▶ _WORK ITEM_:
Only the lines below between the one holding "Potions and Poisons" and the one holding "based on how", inclusive, are to be reproduced word for word; the pictures are to be left out.

▶ _SOURCE DATA_:
+++
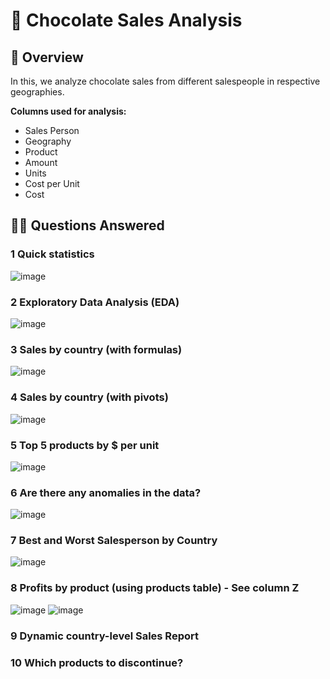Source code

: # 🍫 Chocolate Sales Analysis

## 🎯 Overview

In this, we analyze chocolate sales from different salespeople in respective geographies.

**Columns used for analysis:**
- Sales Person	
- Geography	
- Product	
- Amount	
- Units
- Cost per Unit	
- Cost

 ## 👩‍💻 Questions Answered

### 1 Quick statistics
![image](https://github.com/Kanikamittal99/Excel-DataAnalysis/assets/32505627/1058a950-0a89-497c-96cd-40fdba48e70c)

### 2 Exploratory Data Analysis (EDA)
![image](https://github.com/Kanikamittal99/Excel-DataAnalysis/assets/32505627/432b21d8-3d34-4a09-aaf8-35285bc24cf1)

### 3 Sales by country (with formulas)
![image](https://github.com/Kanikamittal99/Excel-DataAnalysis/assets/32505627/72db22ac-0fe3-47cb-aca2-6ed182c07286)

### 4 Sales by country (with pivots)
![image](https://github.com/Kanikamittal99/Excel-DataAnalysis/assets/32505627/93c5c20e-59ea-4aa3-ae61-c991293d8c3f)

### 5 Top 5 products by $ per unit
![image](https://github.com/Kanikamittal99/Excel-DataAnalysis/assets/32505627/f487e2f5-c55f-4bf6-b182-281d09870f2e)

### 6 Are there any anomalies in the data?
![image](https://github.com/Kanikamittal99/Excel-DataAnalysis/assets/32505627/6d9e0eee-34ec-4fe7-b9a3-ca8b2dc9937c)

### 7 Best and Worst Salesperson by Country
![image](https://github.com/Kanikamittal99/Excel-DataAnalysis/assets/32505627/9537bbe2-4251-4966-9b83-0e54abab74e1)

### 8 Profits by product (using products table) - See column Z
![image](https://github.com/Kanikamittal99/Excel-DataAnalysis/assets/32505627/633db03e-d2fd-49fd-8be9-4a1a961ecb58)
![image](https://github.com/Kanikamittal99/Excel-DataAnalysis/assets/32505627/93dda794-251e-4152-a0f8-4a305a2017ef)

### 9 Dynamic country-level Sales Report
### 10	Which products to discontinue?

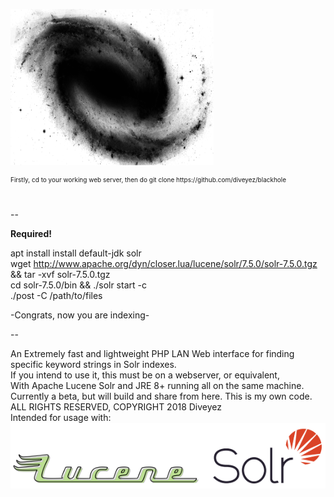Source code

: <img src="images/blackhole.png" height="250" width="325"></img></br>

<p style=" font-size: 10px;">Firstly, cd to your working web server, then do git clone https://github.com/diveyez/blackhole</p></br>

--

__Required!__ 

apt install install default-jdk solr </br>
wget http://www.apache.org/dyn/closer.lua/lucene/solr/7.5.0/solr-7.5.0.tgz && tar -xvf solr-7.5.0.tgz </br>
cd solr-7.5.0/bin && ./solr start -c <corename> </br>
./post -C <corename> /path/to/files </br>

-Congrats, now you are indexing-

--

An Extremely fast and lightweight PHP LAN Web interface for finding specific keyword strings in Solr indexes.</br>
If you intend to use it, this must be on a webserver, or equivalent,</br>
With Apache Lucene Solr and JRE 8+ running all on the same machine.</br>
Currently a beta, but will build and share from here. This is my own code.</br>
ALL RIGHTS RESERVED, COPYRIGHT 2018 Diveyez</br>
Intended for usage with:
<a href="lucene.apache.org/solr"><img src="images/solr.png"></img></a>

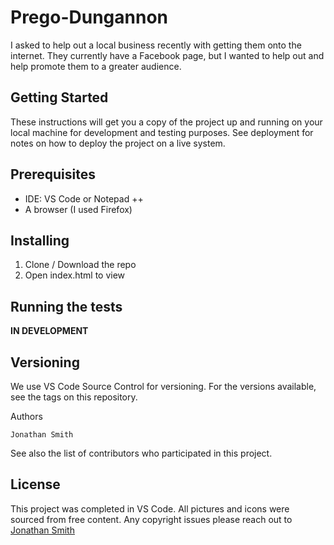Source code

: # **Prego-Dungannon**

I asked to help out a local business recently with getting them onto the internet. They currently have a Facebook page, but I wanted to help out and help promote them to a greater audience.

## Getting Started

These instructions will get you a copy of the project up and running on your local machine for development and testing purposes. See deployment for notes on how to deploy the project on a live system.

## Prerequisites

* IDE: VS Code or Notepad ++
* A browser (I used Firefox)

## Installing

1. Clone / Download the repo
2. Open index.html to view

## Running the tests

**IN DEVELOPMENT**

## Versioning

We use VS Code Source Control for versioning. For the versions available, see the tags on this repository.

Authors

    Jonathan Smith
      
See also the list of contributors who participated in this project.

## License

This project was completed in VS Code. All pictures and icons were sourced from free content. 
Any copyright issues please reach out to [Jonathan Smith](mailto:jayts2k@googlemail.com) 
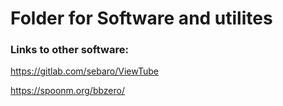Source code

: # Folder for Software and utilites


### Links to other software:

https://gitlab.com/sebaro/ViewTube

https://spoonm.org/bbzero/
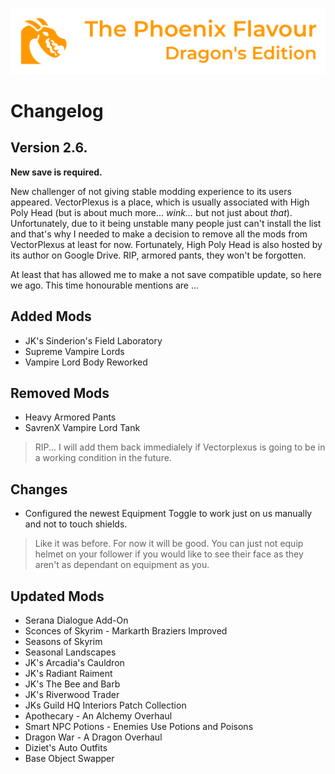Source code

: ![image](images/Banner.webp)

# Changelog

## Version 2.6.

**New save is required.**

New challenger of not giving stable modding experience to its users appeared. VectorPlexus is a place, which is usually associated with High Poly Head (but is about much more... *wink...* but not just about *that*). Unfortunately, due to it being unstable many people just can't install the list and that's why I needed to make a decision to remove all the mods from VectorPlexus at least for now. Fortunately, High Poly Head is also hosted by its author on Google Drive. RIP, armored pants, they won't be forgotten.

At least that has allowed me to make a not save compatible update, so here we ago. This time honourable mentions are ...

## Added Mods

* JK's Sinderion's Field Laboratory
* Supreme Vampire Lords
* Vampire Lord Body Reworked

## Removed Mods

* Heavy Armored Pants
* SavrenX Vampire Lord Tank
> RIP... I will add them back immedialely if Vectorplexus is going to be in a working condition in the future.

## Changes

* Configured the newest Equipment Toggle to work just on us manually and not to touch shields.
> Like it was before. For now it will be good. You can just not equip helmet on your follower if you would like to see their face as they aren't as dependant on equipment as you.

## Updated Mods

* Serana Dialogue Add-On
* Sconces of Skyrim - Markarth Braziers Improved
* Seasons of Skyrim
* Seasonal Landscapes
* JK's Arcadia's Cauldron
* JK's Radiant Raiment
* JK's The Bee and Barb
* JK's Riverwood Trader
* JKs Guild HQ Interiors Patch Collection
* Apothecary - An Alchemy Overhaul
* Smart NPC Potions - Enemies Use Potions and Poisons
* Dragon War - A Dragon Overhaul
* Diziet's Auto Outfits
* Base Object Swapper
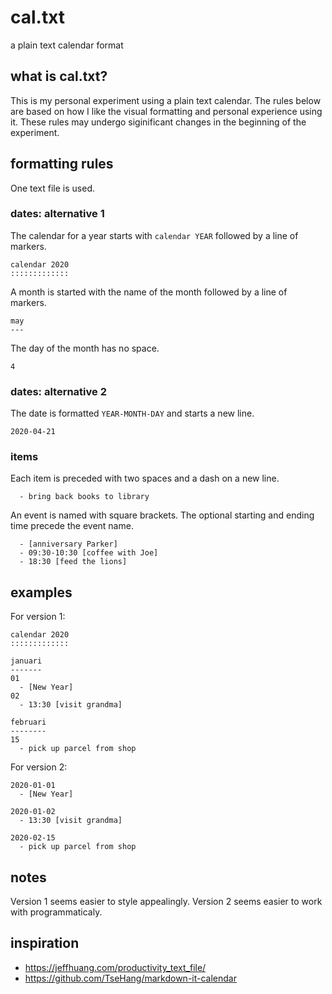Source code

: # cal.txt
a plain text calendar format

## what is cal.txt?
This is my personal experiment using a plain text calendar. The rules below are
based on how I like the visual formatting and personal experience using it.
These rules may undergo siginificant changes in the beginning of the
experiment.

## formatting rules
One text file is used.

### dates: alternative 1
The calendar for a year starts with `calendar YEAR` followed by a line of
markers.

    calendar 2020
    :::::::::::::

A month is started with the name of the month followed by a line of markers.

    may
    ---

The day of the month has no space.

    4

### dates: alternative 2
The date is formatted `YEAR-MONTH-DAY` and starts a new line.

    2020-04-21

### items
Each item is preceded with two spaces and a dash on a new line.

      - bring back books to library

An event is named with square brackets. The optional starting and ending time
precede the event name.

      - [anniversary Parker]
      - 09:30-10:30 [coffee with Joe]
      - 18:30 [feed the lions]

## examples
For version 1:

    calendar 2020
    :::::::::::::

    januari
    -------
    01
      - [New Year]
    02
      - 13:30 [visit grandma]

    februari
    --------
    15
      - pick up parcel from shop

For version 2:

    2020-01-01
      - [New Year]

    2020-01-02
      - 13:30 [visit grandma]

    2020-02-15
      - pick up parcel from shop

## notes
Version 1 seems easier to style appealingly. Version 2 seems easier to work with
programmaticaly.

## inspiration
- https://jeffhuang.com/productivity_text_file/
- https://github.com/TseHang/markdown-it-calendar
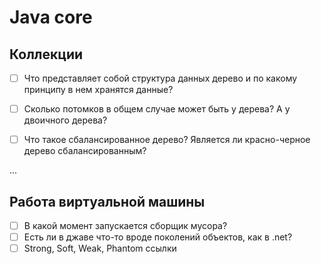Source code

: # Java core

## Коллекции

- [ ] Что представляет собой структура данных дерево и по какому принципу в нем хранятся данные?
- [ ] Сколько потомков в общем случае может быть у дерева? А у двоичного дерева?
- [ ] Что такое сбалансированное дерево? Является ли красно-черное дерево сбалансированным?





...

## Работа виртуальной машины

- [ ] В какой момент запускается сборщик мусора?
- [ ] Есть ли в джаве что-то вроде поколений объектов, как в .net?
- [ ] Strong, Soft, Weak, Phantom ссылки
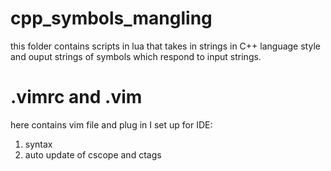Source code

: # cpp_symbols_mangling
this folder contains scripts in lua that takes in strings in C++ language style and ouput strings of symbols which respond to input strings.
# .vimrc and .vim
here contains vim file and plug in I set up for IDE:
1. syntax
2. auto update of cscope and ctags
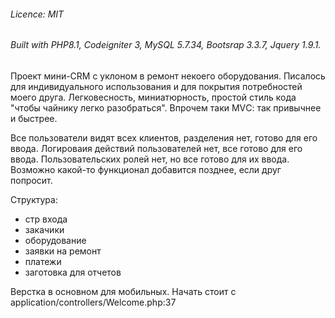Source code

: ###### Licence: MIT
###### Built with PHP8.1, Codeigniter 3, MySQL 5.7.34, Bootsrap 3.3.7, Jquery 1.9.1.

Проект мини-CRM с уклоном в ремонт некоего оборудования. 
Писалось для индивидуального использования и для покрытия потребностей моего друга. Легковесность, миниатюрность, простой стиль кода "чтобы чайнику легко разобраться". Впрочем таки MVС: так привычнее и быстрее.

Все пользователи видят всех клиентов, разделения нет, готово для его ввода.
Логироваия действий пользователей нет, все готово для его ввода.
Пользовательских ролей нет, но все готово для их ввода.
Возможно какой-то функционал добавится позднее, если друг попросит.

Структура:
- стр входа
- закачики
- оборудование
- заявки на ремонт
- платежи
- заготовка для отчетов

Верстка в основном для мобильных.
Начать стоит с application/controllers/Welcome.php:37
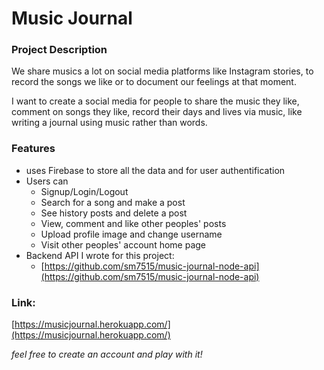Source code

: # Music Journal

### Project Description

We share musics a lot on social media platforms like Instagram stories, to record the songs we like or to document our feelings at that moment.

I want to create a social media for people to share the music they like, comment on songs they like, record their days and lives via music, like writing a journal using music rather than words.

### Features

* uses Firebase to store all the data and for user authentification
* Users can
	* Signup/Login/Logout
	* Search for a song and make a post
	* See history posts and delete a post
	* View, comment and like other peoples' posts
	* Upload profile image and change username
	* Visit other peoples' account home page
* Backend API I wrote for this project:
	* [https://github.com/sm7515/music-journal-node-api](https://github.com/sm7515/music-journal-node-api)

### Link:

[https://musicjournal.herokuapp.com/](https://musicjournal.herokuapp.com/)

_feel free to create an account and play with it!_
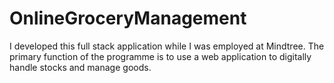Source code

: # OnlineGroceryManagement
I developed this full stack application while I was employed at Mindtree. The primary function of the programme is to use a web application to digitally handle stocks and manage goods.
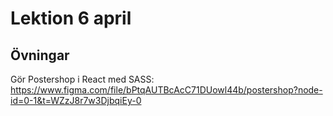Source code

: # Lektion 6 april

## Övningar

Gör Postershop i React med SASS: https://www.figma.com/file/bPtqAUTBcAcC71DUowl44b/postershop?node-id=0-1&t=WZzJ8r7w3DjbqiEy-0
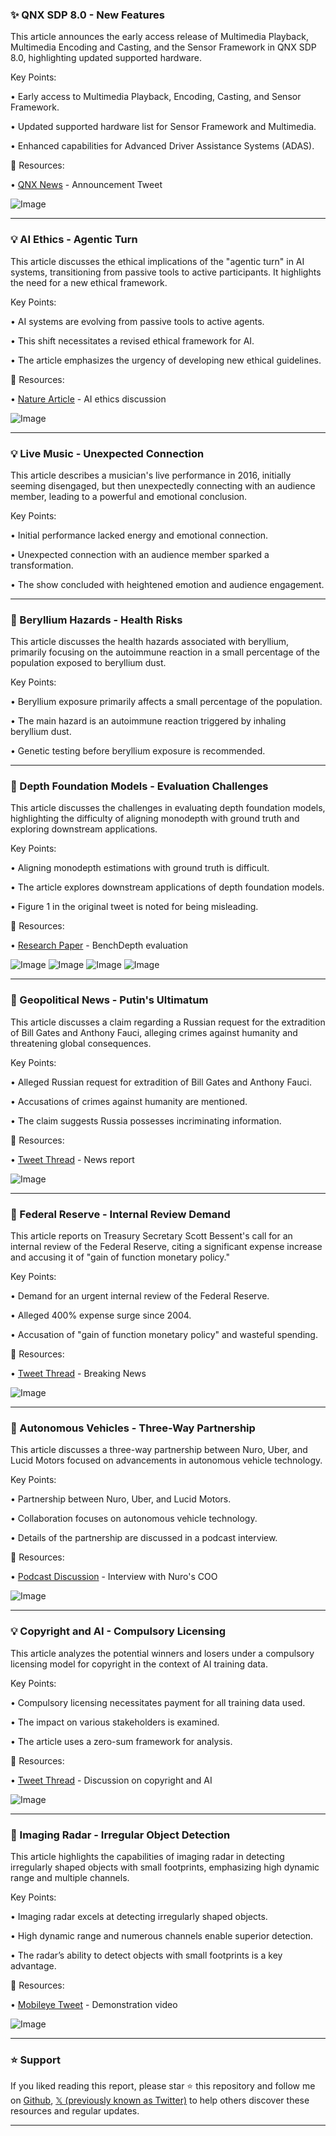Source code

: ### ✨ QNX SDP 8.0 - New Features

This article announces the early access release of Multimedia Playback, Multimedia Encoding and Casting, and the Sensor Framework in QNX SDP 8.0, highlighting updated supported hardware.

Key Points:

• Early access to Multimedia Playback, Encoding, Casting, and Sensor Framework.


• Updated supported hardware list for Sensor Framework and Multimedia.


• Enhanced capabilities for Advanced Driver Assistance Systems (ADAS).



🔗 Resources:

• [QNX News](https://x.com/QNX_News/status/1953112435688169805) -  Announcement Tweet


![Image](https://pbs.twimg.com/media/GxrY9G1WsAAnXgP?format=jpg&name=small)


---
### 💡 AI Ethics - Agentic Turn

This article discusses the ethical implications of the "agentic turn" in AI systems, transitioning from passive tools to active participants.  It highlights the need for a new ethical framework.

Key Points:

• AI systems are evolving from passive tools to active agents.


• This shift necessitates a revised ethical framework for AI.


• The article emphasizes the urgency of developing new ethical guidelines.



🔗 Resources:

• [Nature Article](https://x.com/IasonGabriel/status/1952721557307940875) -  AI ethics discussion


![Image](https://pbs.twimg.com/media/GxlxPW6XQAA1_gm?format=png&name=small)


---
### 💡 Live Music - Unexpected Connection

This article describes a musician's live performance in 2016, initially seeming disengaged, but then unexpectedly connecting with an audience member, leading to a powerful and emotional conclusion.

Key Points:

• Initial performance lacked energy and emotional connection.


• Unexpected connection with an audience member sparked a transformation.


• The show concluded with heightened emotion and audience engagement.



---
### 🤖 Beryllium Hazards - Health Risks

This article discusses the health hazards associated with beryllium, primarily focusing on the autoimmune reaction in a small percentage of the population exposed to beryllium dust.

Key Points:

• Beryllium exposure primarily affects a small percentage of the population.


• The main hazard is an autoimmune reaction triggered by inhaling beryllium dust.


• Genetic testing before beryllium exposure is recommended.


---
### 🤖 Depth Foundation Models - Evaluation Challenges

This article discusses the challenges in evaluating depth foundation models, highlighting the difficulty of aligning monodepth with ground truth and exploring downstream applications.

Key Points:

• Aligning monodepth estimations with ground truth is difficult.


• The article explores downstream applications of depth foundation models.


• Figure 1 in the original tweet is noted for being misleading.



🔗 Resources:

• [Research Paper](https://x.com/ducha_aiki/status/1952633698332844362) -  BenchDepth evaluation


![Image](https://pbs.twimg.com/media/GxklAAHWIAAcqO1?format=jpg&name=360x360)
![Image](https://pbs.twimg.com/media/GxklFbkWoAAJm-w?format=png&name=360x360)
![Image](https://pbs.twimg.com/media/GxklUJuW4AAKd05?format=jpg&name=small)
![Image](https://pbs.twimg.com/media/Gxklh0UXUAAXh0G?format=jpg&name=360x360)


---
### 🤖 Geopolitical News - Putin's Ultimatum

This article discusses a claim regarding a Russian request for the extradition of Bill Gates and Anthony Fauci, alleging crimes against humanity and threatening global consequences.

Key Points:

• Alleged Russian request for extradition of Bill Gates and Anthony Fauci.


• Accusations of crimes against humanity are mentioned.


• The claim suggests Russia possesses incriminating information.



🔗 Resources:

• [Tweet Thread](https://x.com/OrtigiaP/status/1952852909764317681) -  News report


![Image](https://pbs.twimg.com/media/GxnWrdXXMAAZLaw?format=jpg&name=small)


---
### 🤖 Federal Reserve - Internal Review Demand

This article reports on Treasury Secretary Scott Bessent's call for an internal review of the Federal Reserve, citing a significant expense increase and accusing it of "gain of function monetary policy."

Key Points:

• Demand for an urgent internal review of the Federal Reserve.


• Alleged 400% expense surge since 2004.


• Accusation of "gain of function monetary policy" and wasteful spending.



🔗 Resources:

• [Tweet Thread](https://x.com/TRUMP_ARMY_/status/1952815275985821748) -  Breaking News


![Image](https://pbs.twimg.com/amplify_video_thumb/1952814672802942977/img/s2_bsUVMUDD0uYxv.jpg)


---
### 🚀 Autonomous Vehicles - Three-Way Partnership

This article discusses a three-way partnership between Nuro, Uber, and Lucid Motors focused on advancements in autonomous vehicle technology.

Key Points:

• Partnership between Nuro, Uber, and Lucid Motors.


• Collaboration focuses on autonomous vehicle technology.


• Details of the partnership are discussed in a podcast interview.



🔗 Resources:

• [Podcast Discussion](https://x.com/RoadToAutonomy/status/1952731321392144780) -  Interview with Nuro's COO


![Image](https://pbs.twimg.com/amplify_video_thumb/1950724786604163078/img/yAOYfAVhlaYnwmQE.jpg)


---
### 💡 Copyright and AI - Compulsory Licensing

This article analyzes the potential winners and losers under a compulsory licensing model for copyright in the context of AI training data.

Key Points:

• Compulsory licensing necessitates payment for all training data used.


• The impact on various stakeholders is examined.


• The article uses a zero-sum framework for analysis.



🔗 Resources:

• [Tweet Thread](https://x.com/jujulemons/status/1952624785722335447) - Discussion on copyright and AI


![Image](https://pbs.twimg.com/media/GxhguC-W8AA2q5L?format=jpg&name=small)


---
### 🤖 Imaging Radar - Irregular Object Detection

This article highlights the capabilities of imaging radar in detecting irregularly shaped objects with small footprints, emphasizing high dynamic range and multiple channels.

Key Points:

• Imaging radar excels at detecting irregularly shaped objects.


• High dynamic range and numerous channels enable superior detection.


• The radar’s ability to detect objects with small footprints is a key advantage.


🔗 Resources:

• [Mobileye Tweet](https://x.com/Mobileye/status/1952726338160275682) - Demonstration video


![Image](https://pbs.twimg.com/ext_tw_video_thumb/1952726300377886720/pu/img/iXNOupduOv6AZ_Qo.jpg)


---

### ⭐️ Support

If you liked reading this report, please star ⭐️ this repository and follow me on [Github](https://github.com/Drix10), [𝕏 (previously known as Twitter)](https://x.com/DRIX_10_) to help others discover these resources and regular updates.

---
+++
▶ _EXERCISE RESULT_:
* Smart NPC Potions - Enemies Use Potions and Poisons
* Dragon War - A Dragon Overhaul
* Diziet's Auto Outfits
* Base Object Swapper
Source code

: # cal.txt
a plain text calendar format

## what is cal.txt?
This is my personal experiment using a plain text calendar. The rules below are
based on how I like the visual formatting and personal experience using it.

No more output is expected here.